《答司马谏议书》
[译文]
安石陈说:
昨日承蒙赐教,我私下以为跟您交游共处彼此相好的时日已经很久了,可是议论政事常常不能契合,这是因为彼此所持的治国方法多有不同的缘故啊。即使我想竭力解释,最终也一定不会得到您的明察,所以(打算)简略地向您回复,不再一一自我辩说。可又考虑到承蒙您以厚意看待我,在书信往来中不宜简慢草率,所以今天我详细地说明自己这样做的理由,希望您或许能原谅我。
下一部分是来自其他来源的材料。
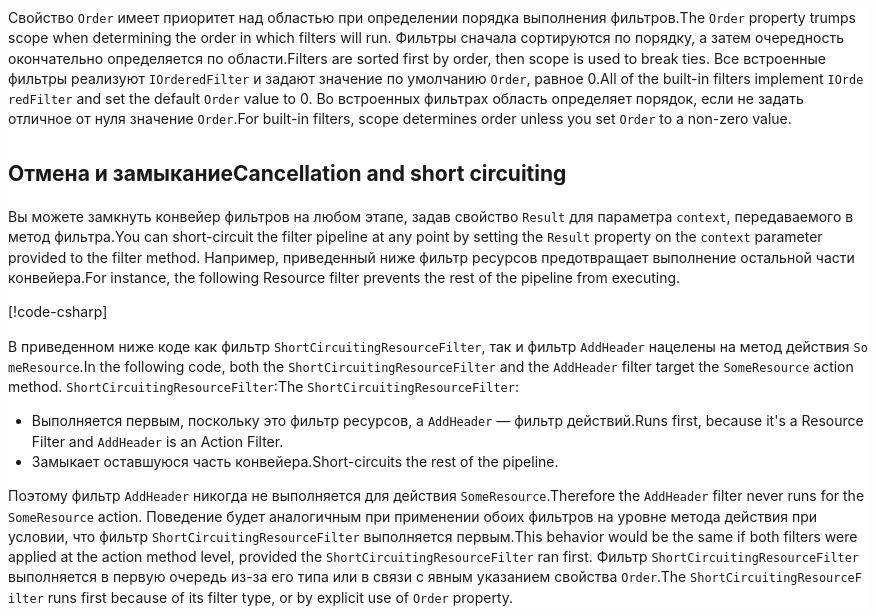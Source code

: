 <span data-ttu-id="0cb5e-237">Свойство `Order` имеет приоритет над областью при определении порядка выполнения фильтров.</span><span class="sxs-lookup"><span data-stu-id="0cb5e-237">The `Order` property trumps scope when determining the order in which filters will run.</span></span> <span data-ttu-id="0cb5e-238">Фильтры сначала сортируются по порядку, а затем очередность окончательно определяется по области.</span><span class="sxs-lookup"><span data-stu-id="0cb5e-238">Filters are sorted first by order, then scope is used to break ties.</span></span> <span data-ttu-id="0cb5e-239">Все встроенные фильтры реализуют `IOrderedFilter` и задают значение по умолчанию `Order`, равное 0.</span><span class="sxs-lookup"><span data-stu-id="0cb5e-239">All of the built-in filters implement `IOrderedFilter` and set the default `Order` value to 0.</span></span> <span data-ttu-id="0cb5e-240">Во встроенных фильтрах область определяет порядок, если не задать отличное от нуля значение `Order`.</span><span class="sxs-lookup"><span data-stu-id="0cb5e-240">For built-in filters, scope determines order unless you set `Order` to a non-zero value.</span></span>

## <a name="cancellation-and-short-circuiting"></a><span data-ttu-id="0cb5e-241">Отмена и замыкание</span><span class="sxs-lookup"><span data-stu-id="0cb5e-241">Cancellation and short circuiting</span></span>

<span data-ttu-id="0cb5e-242">Вы можете замкнуть конвейер фильтров на любом этапе, задав свойство `Result` для параметра `context`, передаваемого в метод фильтра.</span><span class="sxs-lookup"><span data-stu-id="0cb5e-242">You can short-circuit the filter pipeline at any point by setting the `Result` property on the `context` parameter provided to the filter method.</span></span> <span data-ttu-id="0cb5e-243">Например, приведенный ниже фильтр ресурсов предотвращает выполнение остальной части конвейера.</span><span class="sxs-lookup"><span data-stu-id="0cb5e-243">For instance, the following Resource filter prevents the rest of the pipeline from executing.</span></span>

<a name="short-circuiting-resource-filter"></a>

[!code-csharp[](./filters/sample/src/FiltersSample/Filters/ShortCircuitingResourceFilterAttribute.cs?highlight=12,13,14,15)]

<span data-ttu-id="0cb5e-244">В приведенном ниже коде как фильтр `ShortCircuitingResourceFilter`, так и фильтр `AddHeader` нацелены на метод действия `SomeResource`.</span><span class="sxs-lookup"><span data-stu-id="0cb5e-244">In the following code, both the `ShortCircuitingResourceFilter` and the `AddHeader` filter target the `SomeResource` action method.</span></span> <span data-ttu-id="0cb5e-245">`ShortCircuitingResourceFilter`:</span><span class="sxs-lookup"><span data-stu-id="0cb5e-245">The `ShortCircuitingResourceFilter`:</span></span>

* <span data-ttu-id="0cb5e-246">Выполняется первым, поскольку это фильтр ресурсов, а `AddHeader` — фильтр действий.</span><span class="sxs-lookup"><span data-stu-id="0cb5e-246">Runs first, because it's a Resource Filter and `AddHeader` is an Action Filter.</span></span>
* <span data-ttu-id="0cb5e-247">Замыкает оставшуюся часть конвейера.</span><span class="sxs-lookup"><span data-stu-id="0cb5e-247">Short-circuits the rest of the pipeline.</span></span>

<span data-ttu-id="0cb5e-248">Поэтому фильтр `AddHeader` никогда не выполняется для действия `SomeResource`.</span><span class="sxs-lookup"><span data-stu-id="0cb5e-248">Therefore the `AddHeader` filter never runs for the `SomeResource` action.</span></span> <span data-ttu-id="0cb5e-249">Поведение будет аналогичным при применении обоих фильтров на уровне метода действия при условии, что фильтр `ShortCircuitingResourceFilter` выполняется первым.</span><span class="sxs-lookup"><span data-stu-id="0cb5e-249">This behavior would be the same if both filters were applied at the action method level, provided the `ShortCircuitingResourceFilter` ran first.</span></span> <span data-ttu-id="0cb5e-250">Фильтр `ShortCircuitingResourceFilter` выполняется в первую очередь из-за его типа или в связи с явным указанием свойства `Order`.</span><span class="sxs-lookup"><span data-stu-id="0cb5e-250">The `ShortCircuitingResourceFilter` runs first because of its filter type, or by explicit use of `Order` property.</span></span>
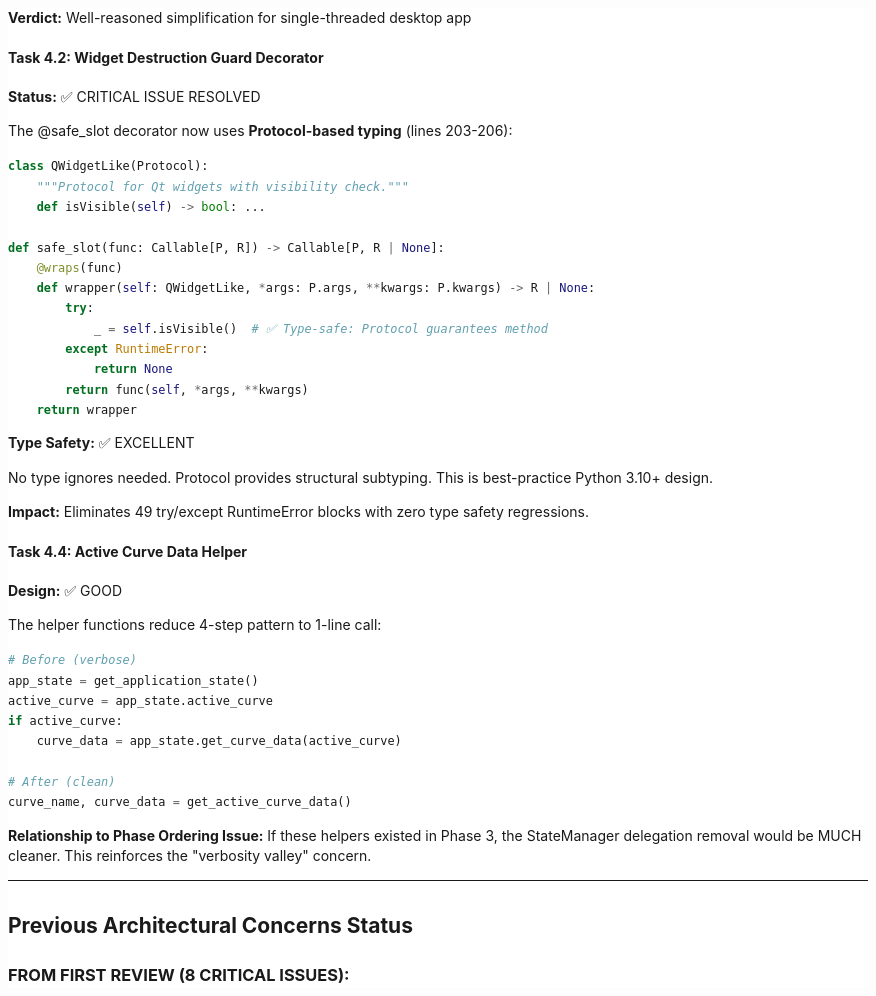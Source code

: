 **Verdict:** Well-reasoned simplification for single-threaded desktop app

#### Task 4.2: Widget Destruction Guard Decorator

**Status:** ✅ CRITICAL ISSUE RESOLVED

The @safe_slot decorator now uses **Protocol-based typing** (lines 203-206):

```python
class QWidgetLike(Protocol):
    """Protocol for Qt widgets with visibility check."""
    def isVisible(self) -> bool: ...

def safe_slot(func: Callable[P, R]) -> Callable[P, R | None]:
    @wraps(func)
    def wrapper(self: QWidgetLike, *args: P.args, **kwargs: P.kwargs) -> R | None:
        try:
            _ = self.isVisible()  # ✅ Type-safe: Protocol guarantees method
        except RuntimeError:
            return None
        return func(self, *args, **kwargs)
    return wrapper
```

**Type Safety:** ✅ EXCELLENT

No type ignores needed. Protocol provides structural subtyping. This is best-practice Python 3.10+ design.

**Impact:** Eliminates 49 try/except RuntimeError blocks with zero type safety regressions.

#### Task 4.4: Active Curve Data Helper

**Design:** ✅ GOOD

The helper functions reduce 4-step pattern to 1-line call:

```python
# Before (verbose)
app_state = get_application_state()
active_curve = app_state.active_curve
if active_curve:
    curve_data = app_state.get_curve_data(active_curve)

# After (clean)
curve_name, curve_data = get_active_curve_data()
```

**Relationship to Phase Ordering Issue:**
If these helpers existed in Phase 3, the StateManager delegation removal would be MUCH cleaner. This reinforces the "verbosity valley" concern.

---

## Previous Architectural Concerns Status

### FROM FIRST REVIEW (8 CRITICAL ISSUES):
读书人所争论的,特别看重名称和事实的关系。名称和事实的关系明白了,那么天下的事理也就清楚了。现在您用来指教我的是:认为我侵夺原来官员的职权、滋生事端、与民争利、拒绝劝告、因而招致天下人的怨恨和指责。我却认为;从皇帝那里领受命令,在朝廷上议订法令制度(公开)讨论修正,再把它交给有关部门去执行,不能认为是侵夺了官吏的职权;施行先王的政治主张,用以兴利除弊,不能认为是惹事生非;替国家理财,不能算是与民争利;驳斥荒谬的言论,责难巧言献媚的小人,不能认为是拒绝劝告。至于怨恨和指责的人很多,那是我本来早就预料到会这样的。人们习惯于得过且过已经不是一天了,士大夫们常常把不顾念国家大事、附和世俗、讨好众人当作好,而皇上却要改变这种情况,我也没有估量敌手的多少,只想出力帮助皇上来抗争他们,他们怎么会不气势汹汹呢?(当年)盘庚迁都的时候,相与怨恨的是众多的百姓,不仅仅是朝廷士大夫。盘庚并不因为有人怨恨就改变他的法令,这是由于他考虑过这样做是适宜的然后采取行动,并认定做得对而看不出有什么可后悔的缘故。
假如您责备我在位的时间长了,却未能帮助皇上大有作为,施恩泽给百姓,那么我是知罪了。假如说今天应当一切事都不去做,只要墨守前人的作为就行了,那就不是我敢领教的了。没有机会见面交谈,内心对您不胜敬仰。